--- Source material ---
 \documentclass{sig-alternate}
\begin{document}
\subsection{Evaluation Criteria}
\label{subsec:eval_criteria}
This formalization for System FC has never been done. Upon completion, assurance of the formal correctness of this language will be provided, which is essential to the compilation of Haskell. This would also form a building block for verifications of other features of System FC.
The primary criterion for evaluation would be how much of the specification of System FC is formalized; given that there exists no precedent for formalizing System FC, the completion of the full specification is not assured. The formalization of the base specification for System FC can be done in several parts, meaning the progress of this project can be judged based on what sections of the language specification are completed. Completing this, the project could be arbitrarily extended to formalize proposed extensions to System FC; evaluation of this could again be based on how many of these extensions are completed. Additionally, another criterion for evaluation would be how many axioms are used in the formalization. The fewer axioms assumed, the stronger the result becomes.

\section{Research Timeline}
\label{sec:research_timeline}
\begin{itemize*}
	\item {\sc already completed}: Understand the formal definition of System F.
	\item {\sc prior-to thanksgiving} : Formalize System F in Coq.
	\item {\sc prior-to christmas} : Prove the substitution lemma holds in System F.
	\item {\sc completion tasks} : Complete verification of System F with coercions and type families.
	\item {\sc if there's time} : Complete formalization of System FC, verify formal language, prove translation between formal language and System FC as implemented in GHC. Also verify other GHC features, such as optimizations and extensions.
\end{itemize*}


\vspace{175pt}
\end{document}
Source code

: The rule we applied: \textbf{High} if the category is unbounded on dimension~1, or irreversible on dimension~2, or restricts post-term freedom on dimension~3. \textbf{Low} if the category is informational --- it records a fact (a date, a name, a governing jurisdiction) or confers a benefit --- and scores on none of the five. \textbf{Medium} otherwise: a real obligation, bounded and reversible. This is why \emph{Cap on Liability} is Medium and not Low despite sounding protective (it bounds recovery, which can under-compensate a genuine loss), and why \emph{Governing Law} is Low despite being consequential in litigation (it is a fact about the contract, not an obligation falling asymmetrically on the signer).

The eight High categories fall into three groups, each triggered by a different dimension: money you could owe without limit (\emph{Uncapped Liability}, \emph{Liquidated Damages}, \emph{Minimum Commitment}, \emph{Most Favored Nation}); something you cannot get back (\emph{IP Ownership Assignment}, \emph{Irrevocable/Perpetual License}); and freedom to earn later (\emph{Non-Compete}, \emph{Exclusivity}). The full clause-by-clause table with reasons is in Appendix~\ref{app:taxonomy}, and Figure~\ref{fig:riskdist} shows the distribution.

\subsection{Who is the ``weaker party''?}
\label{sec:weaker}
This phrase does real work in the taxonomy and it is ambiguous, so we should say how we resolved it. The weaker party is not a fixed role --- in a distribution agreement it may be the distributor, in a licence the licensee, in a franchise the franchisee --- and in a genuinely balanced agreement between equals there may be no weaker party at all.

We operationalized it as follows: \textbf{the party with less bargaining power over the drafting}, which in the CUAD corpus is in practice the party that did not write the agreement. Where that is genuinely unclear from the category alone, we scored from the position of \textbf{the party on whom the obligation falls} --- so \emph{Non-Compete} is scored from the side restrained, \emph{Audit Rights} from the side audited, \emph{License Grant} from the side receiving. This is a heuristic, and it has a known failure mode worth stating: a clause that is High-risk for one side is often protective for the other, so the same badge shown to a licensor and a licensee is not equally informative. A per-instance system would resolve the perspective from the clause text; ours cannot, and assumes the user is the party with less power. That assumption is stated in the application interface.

* * *

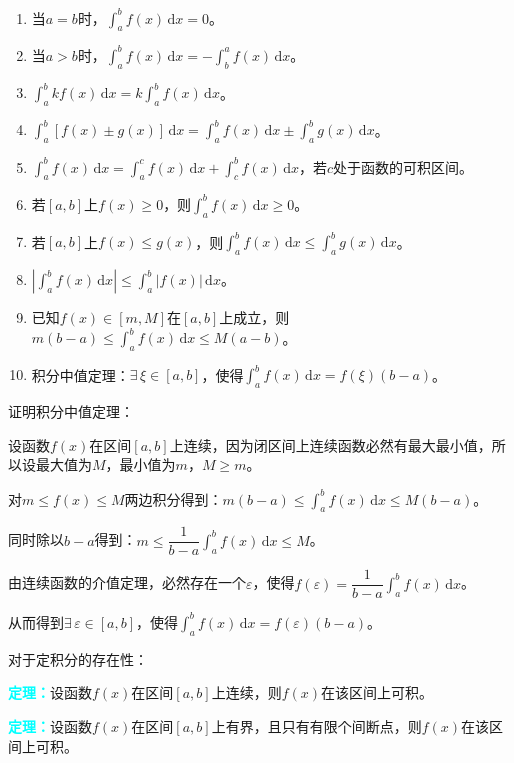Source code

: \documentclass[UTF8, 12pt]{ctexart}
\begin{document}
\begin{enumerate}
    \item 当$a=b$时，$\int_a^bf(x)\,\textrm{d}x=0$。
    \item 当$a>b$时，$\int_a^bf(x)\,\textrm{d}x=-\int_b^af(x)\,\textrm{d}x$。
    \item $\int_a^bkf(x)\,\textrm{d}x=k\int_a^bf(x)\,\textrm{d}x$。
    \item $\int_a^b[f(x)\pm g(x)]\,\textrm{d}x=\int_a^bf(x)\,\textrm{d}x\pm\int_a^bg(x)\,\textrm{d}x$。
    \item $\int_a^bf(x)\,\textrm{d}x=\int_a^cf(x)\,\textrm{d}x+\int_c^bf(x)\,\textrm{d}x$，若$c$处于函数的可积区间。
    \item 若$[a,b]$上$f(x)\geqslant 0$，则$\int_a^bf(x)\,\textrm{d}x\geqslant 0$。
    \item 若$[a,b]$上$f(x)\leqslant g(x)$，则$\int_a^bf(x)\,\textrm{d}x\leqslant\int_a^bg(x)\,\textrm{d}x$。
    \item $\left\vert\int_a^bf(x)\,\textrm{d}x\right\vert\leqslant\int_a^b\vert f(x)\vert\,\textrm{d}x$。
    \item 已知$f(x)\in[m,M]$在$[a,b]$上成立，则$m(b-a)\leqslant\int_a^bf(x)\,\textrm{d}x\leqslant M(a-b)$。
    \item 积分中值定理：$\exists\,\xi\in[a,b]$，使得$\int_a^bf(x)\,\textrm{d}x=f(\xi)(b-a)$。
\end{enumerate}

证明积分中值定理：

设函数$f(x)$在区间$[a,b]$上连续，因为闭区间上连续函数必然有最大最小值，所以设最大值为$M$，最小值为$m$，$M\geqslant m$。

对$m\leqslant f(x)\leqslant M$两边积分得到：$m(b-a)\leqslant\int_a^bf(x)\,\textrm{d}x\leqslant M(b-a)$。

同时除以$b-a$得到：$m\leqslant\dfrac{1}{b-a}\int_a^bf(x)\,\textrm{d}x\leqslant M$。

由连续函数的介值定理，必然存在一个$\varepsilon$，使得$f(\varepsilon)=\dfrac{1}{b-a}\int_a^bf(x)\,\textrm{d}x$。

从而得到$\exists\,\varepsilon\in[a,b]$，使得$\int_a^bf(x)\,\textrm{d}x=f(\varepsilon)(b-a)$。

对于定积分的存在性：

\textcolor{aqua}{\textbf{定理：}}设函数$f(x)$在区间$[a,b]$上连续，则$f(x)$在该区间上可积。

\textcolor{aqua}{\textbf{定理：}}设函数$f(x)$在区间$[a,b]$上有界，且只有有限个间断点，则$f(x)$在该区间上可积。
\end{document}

--- What to produce ---
From the material above, copy each line that includes the word "dfrac".

--- Answer to this exercise ---
同时除以$b-a$得到：$m\leqslant\dfrac{1}{b-a}\int_a^bf(x)\,\textrm{d}x\leqslant M$。
由连续函数的介值定理，必然存在一个$\varepsilon$，使得$f(\varepsilon)=\dfrac{1}{b-a}\int_a^bf(x)\,\textrm{d}x$。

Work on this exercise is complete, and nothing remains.